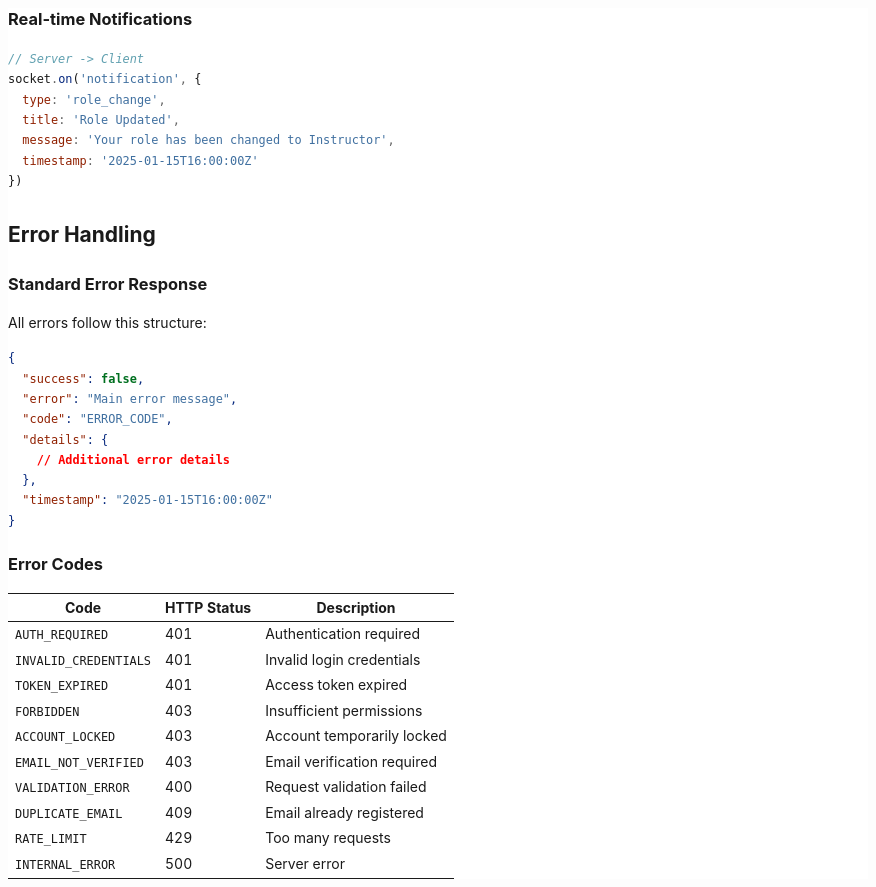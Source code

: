 ### Real-time Notifications

```javascript
// Server -> Client
socket.on('notification', {
  type: 'role_change',
  title: 'Role Updated',
  message: 'Your role has been changed to Instructor',
  timestamp: '2025-01-15T16:00:00Z'
})
```

## Error Handling

### Standard Error Response

All errors follow this structure:

```json
{
  "success": false,
  "error": "Main error message",
  "code": "ERROR_CODE",
  "details": {
    // Additional error details
  },
  "timestamp": "2025-01-15T16:00:00Z"
}
```

### Error Codes

| Code | HTTP Status | Description |
|------|-------------|-------------|
| `AUTH_REQUIRED` | 401 | Authentication required |
| `INVALID_CREDENTIALS` | 401 | Invalid login credentials |
| `TOKEN_EXPIRED` | 401 | Access token expired |
| `FORBIDDEN` | 403 | Insufficient permissions |
| `ACCOUNT_LOCKED` | 403 | Account temporarily locked |
| `EMAIL_NOT_VERIFIED` | 403 | Email verification required |
| `VALIDATION_ERROR` | 400 | Request validation failed |
| `DUPLICATE_EMAIL` | 409 | Email already registered |
| `RATE_LIMIT` | 429 | Too many requests |
| `INTERNAL_ERROR` | 500 | Server error |
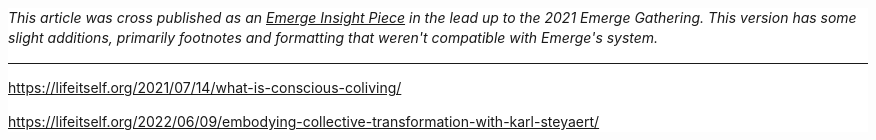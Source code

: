 *This article was cross published as an [Emerge Insight Piece](http://whatisemerging.com/opinions/deliberately-developmental-spaces-a-key-to-addressing-the-metacrisis) in the lead up to the 2021 Emerge Gathering. This version has some slight additions, primarily footnotes and formatting that weren't compatible with Emerge's system.*

* * *

https://lifeitself.org/2021/07/14/what-is-conscious-coliving/

https://lifeitself.org/2022/06/09/embodying-collective-transformation-with-karl-steyaert/
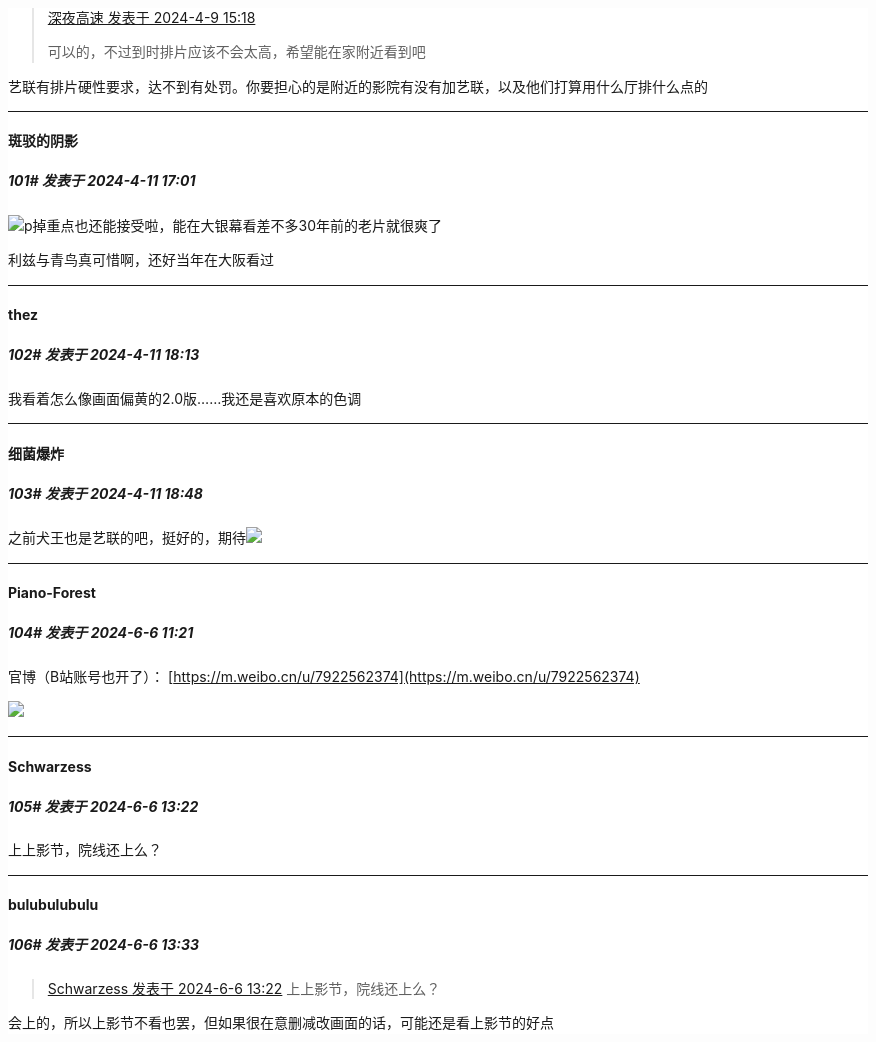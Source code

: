 <blockquote><a href="httphttps://bbs.saraba1st.com/2b/forum.php?mod=redirect&amp;goto=findpost&amp;pid=64536285&amp;ptid=2179189" target="_blank">深夜高速 发表于 2024-4-9 15:18</a>

可以的，不过到时排片应该不会太高，希望能在家附近看到吧</blockquote>
艺联有排片硬性要求，达不到有处罚。你要担心的是附近的影院有没有加艺联，以及他们打算用什么厅排什么点的

*****

####  斑驳的阴影  
##### 101#       发表于 2024-4-11 17:01

<img src="https://static.saraba1st.com/image/smiley/face2017/009.gif" referrerpolicy="no-referrer">p掉重点也还能接受啦，能在大银幕看差不多30年前的老片就很爽了

利兹与青鸟真可惜啊，还好当年在大阪看过

*****

####  thez  
##### 102#       发表于 2024-4-11 18:13

我看着怎么像画面偏黄的2.0版……我还是喜欢原本的色调

*****

####  细菌爆炸  
##### 103#       发表于 2024-4-11 18:48

之前犬王也是艺联的吧，挺好的，期待<img src="https://static.saraba1st.com/image/smiley/face2017/033.png" referrerpolicy="no-referrer">

*****

####  Piano-Forest  
##### 104#       发表于 2024-6-6 11:21

官博（B站账号也开了）：
[https://m.weibo.cn/u/7922562374](https://m.weibo.cn/u/7922562374)

<img src="https://p.sda1.dev/17/7b06577656f9138cb76e2197927f1bd7/1717643837404.jpg" referrerpolicy="no-referrer">


*****

####  Schwarzess  
##### 105#       发表于 2024-6-6 13:22

上上影节，院线还上么？


*****

####  bulubulubulu  
##### 106#       发表于 2024-6-6 13:33

<blockquote><a href="httphttps://bbs.saraba1st.com/2b/forum.php?mod=redirect&amp;goto=findpost&amp;pid=65131094&amp;ptid=2179189" target="_blank">Schwarzess 发表于 2024-6-6 13:22</a>
 上上影节，院线还上么？</blockquote>
会上的，所以上影节不看也罢，但如果很在意删减改画面的话，可能还是看上影节的好点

::::::::::

** Work to complete **
Output every entry verbatim. Pictures do not belong in the copy.

** Solved problem **
Source code

: ### Real-time Notifications

```javascript
// Server -> Client
socket.on('notification', {
  type: 'role_change',
  title: 'Role Updated',
  message: 'Your role has been changed to Instructor',
  timestamp: '2025-01-15T16:00:00Z'
})
```

## Error Handling

### Standard Error Response

All errors follow this structure:

```json
{
  "success": false,
  "error": "Main error message",
  "code": "ERROR_CODE",
  "details": {
    // Additional error details
  },
  "timestamp": "2025-01-15T16:00:00Z"
}
```

### Error Codes

| Code | HTTP Status | Description |
|------|-------------|-------------|
| `AUTH_REQUIRED` | 401 | Authentication required |
| `INVALID_CREDENTIALS` | 401 | Invalid login credentials |
| `TOKEN_EXPIRED` | 401 | Access token expired |
| `FORBIDDEN` | 403 | Insufficient permissions |
| `ACCOUNT_LOCKED` | 403 | Account temporarily locked |
| `EMAIL_NOT_VERIFIED` | 403 | Email verification required |
| `VALIDATION_ERROR` | 400 | Request validation failed |
| `DUPLICATE_EMAIL` | 409 | Email already registered |
| `RATE_LIMIT` | 429 | Too many requests |
| `INTERNAL_ERROR` | 500 | Server error |
Source code

: *This article was cross published as an [Emerge Insight Piece](http://whatisemerging.com/opinions/deliberately-developmental-spaces-a-key-to-addressing-the-metacrisis) in the lead up to the 2021 Emerge Gathering. This version has some slight additions, primarily footnotes and formatting that weren't compatible with Emerge's system.*

* * *

https://lifeitself.org/2021/07/14/what-is-conscious-coliving/

https://lifeitself.org/2022/06/09/embodying-collective-transformation-with-karl-steyaert/
Source code

: <blockquote><a href="httphttps://bbs.saraba1st.com/2b/forum.php?mod=redirect&amp;goto=findpost&amp;pid=64536285&amp;ptid=2179189" target="_blank">深夜高速 发表于 2024-4-9 15:18</a>

可以的，不过到时排片应该不会太高，希望能在家附近看到吧</blockquote>
艺联有排片硬性要求，达不到有处罚。你要担心的是附近的影院有没有加艺联，以及他们打算用什么厅排什么点的

*****

####  斑驳的阴影  
##### 101#       发表于 2024-4-11 17:01

<img src="https://static.saraba1st.com/image/smiley/face2017/009.gif" referrerpolicy="no-referrer">p掉重点也还能接受啦，能在大银幕看差不多30年前的老片就很爽了

利兹与青鸟真可惜啊，还好当年在大阪看过

*****

####  thez  
##### 102#       发表于 2024-4-11 18:13

我看着怎么像画面偏黄的2.0版……我还是喜欢原本的色调

*****

####  细菌爆炸  
##### 103#       发表于 2024-4-11 18:48

之前犬王也是艺联的吧，挺好的，期待<img src="https://static.saraba1st.com/image/smiley/face2017/033.png" referrerpolicy="no-referrer">

*****

####  Piano-Forest  
##### 104#       发表于 2024-6-6 11:21

官博（B站账号也开了）：
[https://m.weibo.cn/u/7922562374](https://m.weibo.cn/u/7922562374)

<img src="https://p.sda1.dev/17/7b06577656f9138cb76e2197927f1bd7/1717643837404.jpg" referrerpolicy="no-referrer">


*****

####  Schwarzess  
##### 105#       发表于 2024-6-6 13:22

上上影节，院线还上么？


*****

####  bulubulubulu  
##### 106#       发表于 2024-6-6 13:33

<blockquote><a href="httphttps://bbs.saraba1st.com/2b/forum.php?mod=redirect&amp;goto=findpost&amp;pid=65131094&amp;ptid=2179189" target="_blank">Schwarzess 发表于 2024-6-6 13:22</a>
 上上影节，院线还上么？</blockquote>
会上的，所以上影节不看也罢，但如果很在意删减改画面的话，可能还是看上影节的好点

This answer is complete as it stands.